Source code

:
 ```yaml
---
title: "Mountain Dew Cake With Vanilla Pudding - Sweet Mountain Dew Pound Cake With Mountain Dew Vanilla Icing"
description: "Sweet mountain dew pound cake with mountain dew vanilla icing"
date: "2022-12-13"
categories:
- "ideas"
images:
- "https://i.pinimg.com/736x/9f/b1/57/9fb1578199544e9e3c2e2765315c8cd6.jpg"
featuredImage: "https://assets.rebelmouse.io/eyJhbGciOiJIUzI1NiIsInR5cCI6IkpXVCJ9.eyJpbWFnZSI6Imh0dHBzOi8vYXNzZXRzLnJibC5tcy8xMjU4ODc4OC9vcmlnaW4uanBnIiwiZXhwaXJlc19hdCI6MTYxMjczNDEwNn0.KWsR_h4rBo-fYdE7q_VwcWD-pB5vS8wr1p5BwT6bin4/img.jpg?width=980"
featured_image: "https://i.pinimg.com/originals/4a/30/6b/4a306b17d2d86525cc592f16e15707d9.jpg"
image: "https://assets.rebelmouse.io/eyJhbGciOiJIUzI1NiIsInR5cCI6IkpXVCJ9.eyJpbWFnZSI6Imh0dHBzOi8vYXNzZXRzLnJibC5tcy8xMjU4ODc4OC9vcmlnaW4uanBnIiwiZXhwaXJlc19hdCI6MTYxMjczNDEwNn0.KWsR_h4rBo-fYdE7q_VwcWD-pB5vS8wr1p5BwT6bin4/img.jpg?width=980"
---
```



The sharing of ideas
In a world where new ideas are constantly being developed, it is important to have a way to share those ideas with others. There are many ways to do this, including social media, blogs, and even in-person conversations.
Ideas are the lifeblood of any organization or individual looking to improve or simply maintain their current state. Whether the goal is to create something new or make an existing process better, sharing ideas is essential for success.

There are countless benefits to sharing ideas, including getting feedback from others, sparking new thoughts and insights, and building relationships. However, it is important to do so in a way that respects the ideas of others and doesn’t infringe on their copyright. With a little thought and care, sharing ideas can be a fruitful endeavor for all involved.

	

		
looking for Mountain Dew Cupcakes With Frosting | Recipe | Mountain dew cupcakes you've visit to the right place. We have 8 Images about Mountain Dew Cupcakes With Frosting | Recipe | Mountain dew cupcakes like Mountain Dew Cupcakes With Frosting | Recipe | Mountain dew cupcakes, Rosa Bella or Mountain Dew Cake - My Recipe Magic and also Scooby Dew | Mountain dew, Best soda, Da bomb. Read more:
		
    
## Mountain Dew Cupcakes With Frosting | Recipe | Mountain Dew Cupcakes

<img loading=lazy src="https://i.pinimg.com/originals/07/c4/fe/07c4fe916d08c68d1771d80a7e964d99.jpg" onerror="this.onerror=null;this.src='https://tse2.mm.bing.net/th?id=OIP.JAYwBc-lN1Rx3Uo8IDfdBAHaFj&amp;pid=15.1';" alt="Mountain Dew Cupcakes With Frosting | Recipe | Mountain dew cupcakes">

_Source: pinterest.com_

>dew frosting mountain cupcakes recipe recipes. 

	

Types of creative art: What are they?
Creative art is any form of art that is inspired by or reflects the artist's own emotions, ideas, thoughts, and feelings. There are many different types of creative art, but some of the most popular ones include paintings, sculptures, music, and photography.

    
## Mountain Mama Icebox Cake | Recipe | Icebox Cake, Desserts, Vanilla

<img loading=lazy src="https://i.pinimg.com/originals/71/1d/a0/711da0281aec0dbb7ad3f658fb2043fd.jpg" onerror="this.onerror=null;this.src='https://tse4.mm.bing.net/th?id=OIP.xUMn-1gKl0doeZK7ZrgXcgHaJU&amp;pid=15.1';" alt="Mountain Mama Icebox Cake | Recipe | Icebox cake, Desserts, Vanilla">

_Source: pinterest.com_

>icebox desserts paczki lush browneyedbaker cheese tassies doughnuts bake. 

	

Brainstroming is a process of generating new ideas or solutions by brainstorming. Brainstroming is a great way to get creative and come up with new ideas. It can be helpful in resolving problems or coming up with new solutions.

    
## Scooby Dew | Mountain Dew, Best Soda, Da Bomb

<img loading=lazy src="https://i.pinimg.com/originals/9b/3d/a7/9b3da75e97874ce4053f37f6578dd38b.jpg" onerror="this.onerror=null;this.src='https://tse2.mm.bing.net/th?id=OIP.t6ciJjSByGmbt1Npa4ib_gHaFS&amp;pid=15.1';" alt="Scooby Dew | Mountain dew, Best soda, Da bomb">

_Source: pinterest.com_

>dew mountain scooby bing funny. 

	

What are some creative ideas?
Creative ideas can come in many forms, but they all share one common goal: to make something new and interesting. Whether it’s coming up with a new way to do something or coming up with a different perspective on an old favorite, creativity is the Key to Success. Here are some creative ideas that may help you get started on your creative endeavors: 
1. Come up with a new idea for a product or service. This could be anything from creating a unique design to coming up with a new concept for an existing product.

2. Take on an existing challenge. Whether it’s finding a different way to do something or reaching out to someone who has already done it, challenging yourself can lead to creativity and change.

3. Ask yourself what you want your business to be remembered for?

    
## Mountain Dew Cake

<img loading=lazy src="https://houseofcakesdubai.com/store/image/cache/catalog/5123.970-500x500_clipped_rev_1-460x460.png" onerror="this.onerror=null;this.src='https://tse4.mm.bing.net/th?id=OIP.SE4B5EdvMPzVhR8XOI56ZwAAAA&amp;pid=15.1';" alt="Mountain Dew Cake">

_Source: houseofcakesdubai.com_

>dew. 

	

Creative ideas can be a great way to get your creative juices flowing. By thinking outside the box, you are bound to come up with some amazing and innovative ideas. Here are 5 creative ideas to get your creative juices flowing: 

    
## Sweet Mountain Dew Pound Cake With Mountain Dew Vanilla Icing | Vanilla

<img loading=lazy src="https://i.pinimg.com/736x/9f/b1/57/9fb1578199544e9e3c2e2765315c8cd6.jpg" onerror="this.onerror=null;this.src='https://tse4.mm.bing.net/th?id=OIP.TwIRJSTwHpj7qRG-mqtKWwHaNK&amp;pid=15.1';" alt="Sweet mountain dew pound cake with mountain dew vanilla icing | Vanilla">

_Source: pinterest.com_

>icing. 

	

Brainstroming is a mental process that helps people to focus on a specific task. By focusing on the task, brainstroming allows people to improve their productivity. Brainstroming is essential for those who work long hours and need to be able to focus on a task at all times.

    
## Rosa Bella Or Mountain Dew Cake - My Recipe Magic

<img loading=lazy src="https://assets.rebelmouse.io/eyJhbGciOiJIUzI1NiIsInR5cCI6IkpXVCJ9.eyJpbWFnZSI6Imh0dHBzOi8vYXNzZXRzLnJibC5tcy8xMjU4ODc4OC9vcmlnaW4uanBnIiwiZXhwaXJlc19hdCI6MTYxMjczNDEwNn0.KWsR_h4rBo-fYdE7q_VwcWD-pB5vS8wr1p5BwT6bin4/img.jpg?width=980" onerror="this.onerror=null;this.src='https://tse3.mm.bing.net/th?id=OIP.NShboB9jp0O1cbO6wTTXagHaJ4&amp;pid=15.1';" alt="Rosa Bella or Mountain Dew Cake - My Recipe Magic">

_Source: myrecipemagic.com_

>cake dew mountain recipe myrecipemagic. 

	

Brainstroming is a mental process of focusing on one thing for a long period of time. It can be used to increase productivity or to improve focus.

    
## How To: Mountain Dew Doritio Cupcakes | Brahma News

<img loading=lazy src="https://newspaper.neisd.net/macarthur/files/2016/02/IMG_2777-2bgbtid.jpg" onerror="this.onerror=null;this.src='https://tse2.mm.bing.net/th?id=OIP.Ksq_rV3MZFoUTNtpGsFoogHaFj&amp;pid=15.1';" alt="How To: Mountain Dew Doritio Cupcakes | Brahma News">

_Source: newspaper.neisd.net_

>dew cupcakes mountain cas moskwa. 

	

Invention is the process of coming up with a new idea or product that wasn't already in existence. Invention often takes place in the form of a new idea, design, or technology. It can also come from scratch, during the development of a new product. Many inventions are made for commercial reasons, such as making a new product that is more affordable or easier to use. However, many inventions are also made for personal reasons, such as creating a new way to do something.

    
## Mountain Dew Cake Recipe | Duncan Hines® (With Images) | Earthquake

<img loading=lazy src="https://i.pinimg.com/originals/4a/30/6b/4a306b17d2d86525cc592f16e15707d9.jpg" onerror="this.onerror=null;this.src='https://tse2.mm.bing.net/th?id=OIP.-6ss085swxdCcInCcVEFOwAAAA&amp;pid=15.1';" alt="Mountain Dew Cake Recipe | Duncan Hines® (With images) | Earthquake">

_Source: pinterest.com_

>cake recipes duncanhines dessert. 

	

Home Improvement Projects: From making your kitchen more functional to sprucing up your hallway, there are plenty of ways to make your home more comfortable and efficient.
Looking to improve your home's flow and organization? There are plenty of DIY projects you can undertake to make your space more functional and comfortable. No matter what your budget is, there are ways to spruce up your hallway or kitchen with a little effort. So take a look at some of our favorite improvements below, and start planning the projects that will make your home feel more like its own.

+---+

◆ EXERCISE OBJECTIVE ◆
Search the records for the string "existing" and return every line in which it occurs.

◆ FINISHED EXERCISE ◆
Ideas are the lifeblood of any organization or individual looking to improve or simply maintain their current state. Whether the goal is to create something new or make an existing process better, sharing ideas is essential for success.
1. Come up with a new idea for a product or service. This could be anything from creating a unique design to coming up with a new concept for an existing product.
2. Take on an existing challenge. Whether it’s finding a different way to do something or reaching out to someone who has already done it, challenging yourself can lead to creativity and change.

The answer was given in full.